With this perspective in mind, pro-lifers need to address pro-life laws and all mothers with compassion.
“On the pro-life side, we have to differentiate … between being pro-life in utero and pro-life forever,” Conway said.
Pro-lifers, she said, need to “elevate the work of crisis pregnancy centers, of adoption and foster care, and certainly to be pro-life for the child’s entire life, and to support and indeed work hard to pass policies that make that so.”
Conway added that for pro-life legislators and other elected officials, being pro-life means having the courage to enact the pro-life laws they promised.
“I certainly hope that those pro-lifers who ran and won successfully and are now hiding under their desks … will come forward and stand up, and speak up, and put up, and show up, because it is incredibly important,” she said.
Moms and Pregnancy Centers
After Conway’s presentation, two directors of pregnancy resource centers—one from Fredericksburg, Virginia, and another from Houston, Texas—shared how they’re trying to build a culture of life that helps both mother and child beyond the womb.
Following the overturning of Roe, the Fredericksburg pregnancy center—called Mary’s Shelter—saw an increased demand for stable housing from mothers and expectant mothers. Thanks to donors, the center was able to meet this demand, founder-director Kathleen Wilson said.
Mary’s Shelter bought three new homes and rented a fourth in addition to the two homes and four apartment units it already had for new pregnant women.
One of these homes now houses a woman identified only as Rachel, along with her six children.
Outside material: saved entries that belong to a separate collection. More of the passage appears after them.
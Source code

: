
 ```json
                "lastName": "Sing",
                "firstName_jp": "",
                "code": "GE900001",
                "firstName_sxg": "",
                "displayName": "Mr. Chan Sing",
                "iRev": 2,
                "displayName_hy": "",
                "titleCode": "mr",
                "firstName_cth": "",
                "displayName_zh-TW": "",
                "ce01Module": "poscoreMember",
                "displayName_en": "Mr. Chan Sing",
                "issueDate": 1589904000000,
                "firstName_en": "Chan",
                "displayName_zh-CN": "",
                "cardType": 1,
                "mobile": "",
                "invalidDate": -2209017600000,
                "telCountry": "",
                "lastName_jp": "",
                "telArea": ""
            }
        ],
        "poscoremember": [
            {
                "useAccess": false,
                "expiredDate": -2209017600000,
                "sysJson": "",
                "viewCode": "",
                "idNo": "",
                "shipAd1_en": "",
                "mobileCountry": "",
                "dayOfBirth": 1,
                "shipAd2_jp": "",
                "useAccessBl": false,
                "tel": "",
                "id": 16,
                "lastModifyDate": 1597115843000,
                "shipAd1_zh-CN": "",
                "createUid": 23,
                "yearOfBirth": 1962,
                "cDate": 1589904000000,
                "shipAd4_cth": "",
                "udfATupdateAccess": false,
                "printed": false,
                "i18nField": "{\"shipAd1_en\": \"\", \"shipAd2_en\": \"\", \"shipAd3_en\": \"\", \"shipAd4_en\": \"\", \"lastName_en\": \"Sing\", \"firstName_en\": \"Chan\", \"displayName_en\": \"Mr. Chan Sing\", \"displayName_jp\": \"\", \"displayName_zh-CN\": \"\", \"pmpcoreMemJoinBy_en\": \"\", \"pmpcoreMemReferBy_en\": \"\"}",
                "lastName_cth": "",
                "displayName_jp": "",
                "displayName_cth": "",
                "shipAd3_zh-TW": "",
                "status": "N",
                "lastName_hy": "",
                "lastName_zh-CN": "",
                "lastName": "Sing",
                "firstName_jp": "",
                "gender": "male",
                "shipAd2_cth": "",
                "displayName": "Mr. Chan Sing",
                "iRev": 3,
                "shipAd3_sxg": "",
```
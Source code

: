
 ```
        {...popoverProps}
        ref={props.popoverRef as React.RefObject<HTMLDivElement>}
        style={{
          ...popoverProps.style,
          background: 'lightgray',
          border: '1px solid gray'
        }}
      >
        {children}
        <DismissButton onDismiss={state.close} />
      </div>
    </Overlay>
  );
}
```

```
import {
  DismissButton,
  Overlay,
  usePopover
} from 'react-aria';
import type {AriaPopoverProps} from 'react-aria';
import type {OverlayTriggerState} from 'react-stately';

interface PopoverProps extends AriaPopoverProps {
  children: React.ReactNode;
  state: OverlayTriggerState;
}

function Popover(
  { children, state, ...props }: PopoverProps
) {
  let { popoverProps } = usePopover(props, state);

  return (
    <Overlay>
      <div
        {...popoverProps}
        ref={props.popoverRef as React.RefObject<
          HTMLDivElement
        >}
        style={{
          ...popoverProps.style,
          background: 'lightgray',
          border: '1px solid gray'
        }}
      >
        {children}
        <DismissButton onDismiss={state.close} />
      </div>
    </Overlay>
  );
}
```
When she found out she was pregnant with twins, Rachel recalled, she didn’t want to abort them.
She had no housing nor other options, Rachel said, until Mary’s Shelter opened its doors and provided her not only with a home but resources and babysitters while she started two businesses and became a licensed real estate agent.
Houston Pregnancy Help Center, run by Sylvia Johnson, was the target of hatred and racism in the past year.
Shortly after the Supreme Court’s decision in the Dobbs case, Johnson said, three Caucasian women blocked the entrance to a Pregnancy Help Center location in a high-crime area where many blacks and other minorities live.
Johnson described how she told the women to get off the property, calling them out for blatant racism.
“You are the face of the new Klu Klux Klan,” Johnson said she told the women. “Yes, that is exactly who [you] are. You do not want these children to live. These are minority women who are coming in for services.”
‘Option to Choose Life’
Johnson pointed out how pro-abortionists will establish Planned Parenthood clinics in minority neighborhoods but build fertility clinics in white neighborhoods.
Planned Parenthood, the nation’s largest abortion provider, will establish abortion clinics in minority neighborhoods while locating fertility clinics in more affluent white neighborhoods, Johnson said.
As a result, Johnson said, she told the three women that it was racist “that you do not want these women to have the option to choose life for their unborn children.”
Later, another Houston Pregnancy Help Center clinic was vandalized by Jane’s Revenge, an extremist pro-abortion group. Since then, Johnson said, she has had to budget for greater security.
Two more mothers served by the Houston clinics shared their stories. Each described how she didn’t realize the effects that taking an abortion pill would have on them physically, mentally, or emotionally.
The women also described feeling abandoned by pro-choice activists. But when they came to a crisis pregnancy center, they explained, the staff welcomed them and walked with them through their pregnancies and beyond.